Building a Pipeline

Prerequisites The following examples assume that the example dataset has been fetched. From the root of the Morpheus repo, run:

Copy
Copied!
            

./scripts/fetch_data.py fetch examples


To build a pipeline via the CLI, users must first specify the type of pipeline, a source object, followed by a sequential list of stages. For each stage, options can be specified to configure the particular stage. Since stages are listed sequentially the output of one stage becomes the input to the next. Unless heavily customized, pipelines typically start with morpheus run followed by the pipeline mode such as pipeline-nlp or pipeline-fil. For example, to run the NLP pipeline, use:

Copy
Copied!
            

morpheus run pipeline-nlp ...

While each stage has configuration options, there are options that apply to the pipeline as a whole as well. Check morpheus run --help, morpheus run pipeline-nlp --help and morpheus run pipeline-fil --help for these global Pipeline options.

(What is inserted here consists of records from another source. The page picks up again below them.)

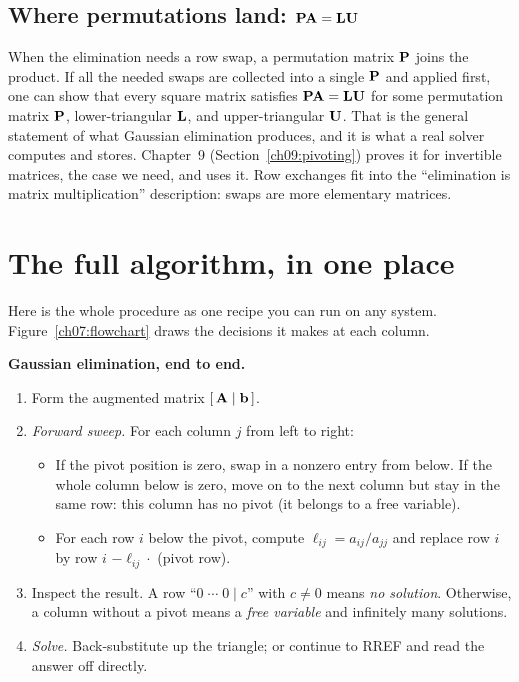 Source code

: \subsection{Where permutations land: $\mathbf{PA}=\mathbf{LU}$}

When the elimination needs a row swap, a permutation matrix $\mathbf{P}$ joins the
product. If all the needed swaps are collected into a single $\mathbf{P}$ and applied
first, one can show that every square matrix satisfies $\mathbf{PA}=\mathbf{LU}$ for
some permutation matrix $\mathbf{P}$, lower-triangular $\mathbf{L}$, and upper-triangular
$\mathbf{U}$. That is the general statement of what Gaussian elimination
produces, and it is what a real solver computes and stores. Chapter~9
(Section~\ref{ch09:pivoting}) proves it for invertible matrices, the case we
need, and uses it. Row exchanges
fit into the ``elimination is matrix multiplication'' description: swaps
are more elementary matrices.

\section{The full algorithm, in one place}

Here is the whole procedure as one recipe you can run on any system.
Figure~\ref{ch07:flowchart} draws the decisions it makes at each column.

\begin{focusbox}
\textbf{Gaussian elimination, end to end.}
\begin{enumerate}
  \item Form the augmented matrix $[\,\mathbf{A}\mid\mathbf{b}\,]$.
  \item \emph{Forward sweep.} For each column $j$ from left to right:
  \begin{itemize}
    \item If the pivot position is zero, swap in a nonzero entry from
    below. If the whole column below is zero, move on to the next column but stay
    in the same row: this column has no
    pivot (it belongs to a free variable).
    \item For each row $i$ below the pivot, compute $\ell_{ij}=a_{ij}/a_{jj}$ and
    replace row $i$ by row $i$ $-\ell_{ij}\cdot$ (pivot row).
  \end{itemize}
  \item Inspect the result. A row ``$0\;\cdots\;0\mid c$'' with $c\neq 0$ means
  \emph{no solution}. Otherwise, a column without a pivot means a \emph{free
  variable} and infinitely many solutions.
  \item \emph{Solve.} Back-substitute up the triangle; or continue to RREF and
  read the answer off directly.
\end{enumerate}
\end{focusbox}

All pipelines configured with the CLI need to start with a source object. Two commonly used source stages included with Morpheus are:

  • from-file

    • Reads from a local file into the Pipeline

    • Supports CSV, JSON, JSON lines and Parquet formats

    • All lines are read at the start and queued into the pipeline at one time. Useful for performance testing.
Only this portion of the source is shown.